The video for “Hangin’ Tough” flicks between scenes of the New Kids in concert – watched by air-punching and weeping fans – and images of them street-dancing in sync on a graffiti-heavy background. One of them hefts a baseball bat – cut to the concert and it’s a jacket, which he hurls moodily to the floor. Underneath he’s wearing a T-Shirt, black-on-white lettering, Katharine Hammett style: “HOME BOY”.
If the cultural coding of the New Kids wasn’t pretty obvious already, “Hangin’ Tough” makes it absurdly glaring. The kids are streetwise, tough guys, but “streetwise” and “tough” now mean nothing but “hip-hop”. And a particular version of hip-hop, too – at a time when rap itself was splintering in twenty different directions, a cartoon image of urban youth gained currency: B-Boying, shape-throwing, high on attitude, vaguely New York, not necessarily black. One massive source for this – especially in Britain where they were the first hip-hop act to have household name pop-culture impact – is the Beastie Boys, and you can definitely hear a low-alcohol, decaf version of the Beasties in the snotty bark the New Kids use here.
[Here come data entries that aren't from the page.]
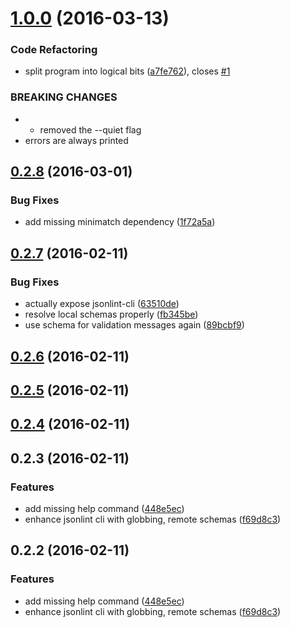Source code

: <a name="1.0.0"></a>
# [1.0.0](https://github.com/marionebl/jsonlint-cli/compare/v0.2.8...v1.0.0) (2016-03-13)


### Code Refactoring

* split program into logical bits ([a7fe762](https://github.com/marionebl/jsonlint-cli/commit/a7fe762)), closes [#1](https://github.com/marionebl/jsonlint-cli/issues/1)


### BREAKING CHANGES

* *   removed the --quiet flag
*   errors are always printed



<a name="0.2.8"></a>
## [0.2.8](https://github.com/marionebl/jsonlint-cli/compare/v0.2.7...v0.2.8) (2016-03-01)


### Bug Fixes

* add missing minimatch dependency ([1f72a5a](https://github.com/marionebl/jsonlint-cli/commit/1f72a5a))



<a name="0.2.7"></a>
## [0.2.7](https://github.com/marionebl/jsonlint-cli/compare/v0.2.6...v0.2.7) (2016-02-11)


### Bug Fixes

* actually expose jsonlint-cli ([63510de](https://github.com/marionebl/jsonlint-cli/commit/63510de))
* resolve local schemas properly ([fb345be](https://github.com/marionebl/jsonlint-cli/commit/fb345be))
* use schema for validation messages again ([89bcbf9](https://github.com/marionebl/jsonlint-cli/commit/89bcbf9))



<a name="0.2.6"></a>
## [0.2.6](https://github.com/marionebl/jsonlint-cli/compare/v0.2.5...v0.2.6) (2016-02-11)




<a name="0.2.5"></a>
## [0.2.5](https://github.com/marionebl/jsonlint-cli/compare/v0.2.4...v0.2.5) (2016-02-11)




<a name="0.2.4"></a>
## [0.2.4](https://github.com/marionebl/jsonlint-cli/compare/v0.2.3...v0.2.4) (2016-02-11)




<a name="0.2.3"></a>
## 0.2.3 (2016-02-11)


### Features

* add missing help command ([448e5ec](https://github.com/marionebl/jsonlint-cli/commit/448e5ec))
* enhance jsonlint cli with globbing, remote schemas ([f69d8c3](https://github.com/marionebl/jsonlint-cli/commit/f69d8c3))



<a name="0.2.2"></a>
## 0.2.2 (2016-02-11)


### Features

* add missing help command ([448e5ec](https://github.com/marionebl/jsonlint-cli/commit/448e5ec))
* enhance jsonlint cli with globbing, remote schemas ([f69d8c3](https://github.com/marionebl/jsonlint-cli/commit/f69d8c3))



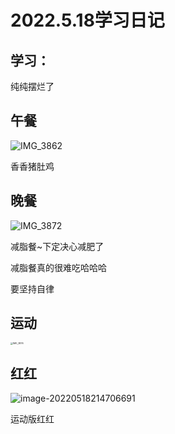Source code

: # 2022.5.18学习日记

## 学习：

纯纯摆烂了

## 午餐

![IMG_3862](https://ypyun-cdn.u1n1.com/img/picgo/2022/05/18/20220518214602.JPG)

香香猪肚鸡

## 晚餐

![IMG_3872](https://ypyun-cdn.u1n1.com/img/picgo/2022/05/18/20220518214615.JPG)

减脂餐~下定决心减肥了

减脂餐真的很难吃哈哈哈

要坚持自律

## 运动

<img src="https://ypyun-cdn.u1n1.com/img/picgo/2022/05/18/20220518214645.PNG" alt="IMG_3876" style="zoom:25%;" />

## 红红

![image-20220518214706691](https://ypyun-cdn.u1n1.com/img/picgo/2022/05/18/20220518214706.png)

运动版红红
Every 90s boy band who tried to be tough as well as tender – which is most of them – owed something to this hand-me-down idea of hip-hop. We’ll see it repeatedly as the decade goes on, though never quite this egregious again. Musically, “Hangin’ Tough” is crude but effective – a basic stomp-stomp-clap beat, a chant, an electro riff: take out the horrible guitar solo and it could have been intriguingly dirty. But this approach needs frontmen who are absolutely convincing, and the New Kids fall terribly short. The “We’re rough!” and “Are you tough enough?” shouts wouldn’t fool a five-year old. At least it’s funny.
Even though strictly speaking it’s a hangover from ’89, this is the perfect opener for 1990’s Number Ones, which provide us with a grand tour of hip-hop inauthenticity: rapping Europeans, rapping footballers, rapping queens of pop, kids’ TV tie-in raps, all leading up to – well, wait and see. Some of these records were excellent: all are better than “Hangin’ Tough”, but it’s this one which provides the decade’s boy bands with a crucial part of their DNA.